# TTOC members' area access



## John-H (Jul 13, 2005)

Is there a problem with the TTOC members.area at the moment - it just says, "this board is currently unavailable" and won't let me access the control panel or anything. :?


----------



## TT Owners Club (Mar 5, 2006)

The hosting company have been contacted for a resolution


----------



## Gazzer (Jun 12, 2010)

TT Owners Club said:


> The hosting company have been contacted for a resolution


so i assume others have no access either?


John-H said:


> Is there a problem with the TTOC members.area at the moment - it just says, "this board is currently unavailable" and won't let me access the control panel or anything. :?


 asking the wrong questions John :roll:


----------



## Hoggy (May 8, 2002)

Hi, I PM'd Nem earlier about server errors & then site taken down to repair prob, I assume.
Hoggy.


----------



## Nyxx (May 1, 2012)

Yes it's down ATM John.


Gazzer said:


> so i assume others have no access either?


Yes Gaz you assumed right.


----------



## Gazzer (Jun 12, 2010)

Nyxx said:


> Yes it's down ATM John.
> 
> 
> Gazzer said:
> ...


Nick pay the bill ya tight git lol :roll:


----------



## phope (Mar 26, 2006)

Might need one of these to power it...


----------



## Gazzer (Jun 12, 2010)

that Peter is the mk2 flux capacitor of power adaptors :lol:


----------



## YELLOW_TT (Feb 25, 2004)

Yep looks like its down I can't log in either :?


----------



## Gazzer (Jun 12, 2010)

YELLOW_TT said:


> Yep looks like its down I can't log in either :?
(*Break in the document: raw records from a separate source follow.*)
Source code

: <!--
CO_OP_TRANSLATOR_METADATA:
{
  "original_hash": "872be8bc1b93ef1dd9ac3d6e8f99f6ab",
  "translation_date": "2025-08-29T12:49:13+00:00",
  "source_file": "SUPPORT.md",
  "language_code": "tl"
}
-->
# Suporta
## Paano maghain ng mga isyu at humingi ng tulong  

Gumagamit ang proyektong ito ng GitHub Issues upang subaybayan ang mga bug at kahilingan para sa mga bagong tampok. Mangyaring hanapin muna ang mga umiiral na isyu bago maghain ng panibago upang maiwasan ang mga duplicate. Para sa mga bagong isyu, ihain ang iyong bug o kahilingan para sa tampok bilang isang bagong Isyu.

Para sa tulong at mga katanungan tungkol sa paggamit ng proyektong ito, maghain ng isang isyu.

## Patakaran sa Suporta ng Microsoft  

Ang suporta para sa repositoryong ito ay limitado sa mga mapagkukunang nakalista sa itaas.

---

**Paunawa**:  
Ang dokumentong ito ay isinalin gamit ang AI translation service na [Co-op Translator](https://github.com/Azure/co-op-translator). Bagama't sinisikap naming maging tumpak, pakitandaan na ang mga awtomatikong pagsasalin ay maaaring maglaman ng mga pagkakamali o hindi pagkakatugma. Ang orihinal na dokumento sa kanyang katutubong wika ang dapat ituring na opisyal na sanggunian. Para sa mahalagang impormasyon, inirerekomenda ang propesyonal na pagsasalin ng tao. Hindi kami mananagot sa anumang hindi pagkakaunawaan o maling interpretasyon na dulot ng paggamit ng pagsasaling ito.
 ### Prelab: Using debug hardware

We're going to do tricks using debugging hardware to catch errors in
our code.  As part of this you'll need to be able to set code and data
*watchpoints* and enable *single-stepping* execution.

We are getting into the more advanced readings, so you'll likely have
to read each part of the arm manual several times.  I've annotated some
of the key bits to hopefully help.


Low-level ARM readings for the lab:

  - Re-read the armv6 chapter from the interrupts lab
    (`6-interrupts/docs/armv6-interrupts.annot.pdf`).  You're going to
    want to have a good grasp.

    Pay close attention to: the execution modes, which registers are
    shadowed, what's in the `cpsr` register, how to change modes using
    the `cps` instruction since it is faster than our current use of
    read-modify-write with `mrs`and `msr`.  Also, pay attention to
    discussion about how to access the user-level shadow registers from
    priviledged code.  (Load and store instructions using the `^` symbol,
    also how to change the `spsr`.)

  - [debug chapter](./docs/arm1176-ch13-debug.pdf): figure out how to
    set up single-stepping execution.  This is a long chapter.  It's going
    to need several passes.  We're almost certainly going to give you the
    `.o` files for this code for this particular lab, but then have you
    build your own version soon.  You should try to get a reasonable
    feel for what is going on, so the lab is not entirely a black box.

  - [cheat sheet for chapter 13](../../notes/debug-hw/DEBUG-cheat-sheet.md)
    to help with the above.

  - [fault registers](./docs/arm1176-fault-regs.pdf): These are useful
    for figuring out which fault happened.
Our own yellow is now orange  getting her re sprayed Andy?


----------



## Wallsendmag (Feb 12, 2004)

Gazzer said:


> YELLOW_TT said:
> 
> 
> > Yep looks like its down I can't log in either :?
> ...


He's seen the light


----------



## YELLOW_TT (Feb 25, 2004)

Gazzer said:


> YELLOW_TT said:
> 
> 
> > Yep looks like its down I can't log in either :?
> ...


Wash your mouth out young man never never and never again :?


----------



## JorgeTTCQ (May 7, 2002)

It's working again


----------



## Coope (Dec 30, 2005)

Just a thought but who do we use to host the Website ?

I ask because my son Matt works for a company called Nimbus Hosting who are amazing ( not that I'm biased  )

Gary


----------



## phope (Mar 26, 2006)

TTOC server presently uses http://www.blackfoot.co.uk/


----------



## Coope (Dec 30, 2005)

Hey Phope, thanks for getting back to me.

Would the committee be interested in talking to Nimbus or are you guys tied in to Blackfoot ?

Gary


----------



## phope (Mar 26, 2006)

Coope said:


> Hey Phope, thanks for getting back to me.
> 
> Would the committee be interested in talking to Nimbus or are you guys tied in to Blackfoot ?
> 
> Gary


You'd be best sending a PM to Nick....he organises all the techie stuff - I just pay the bills


----------



## Coope (Dec 30, 2005)

Nick ?


----------



## Wallsendmag (Feb 12, 2004)

Nem the Chairman :wink:


----------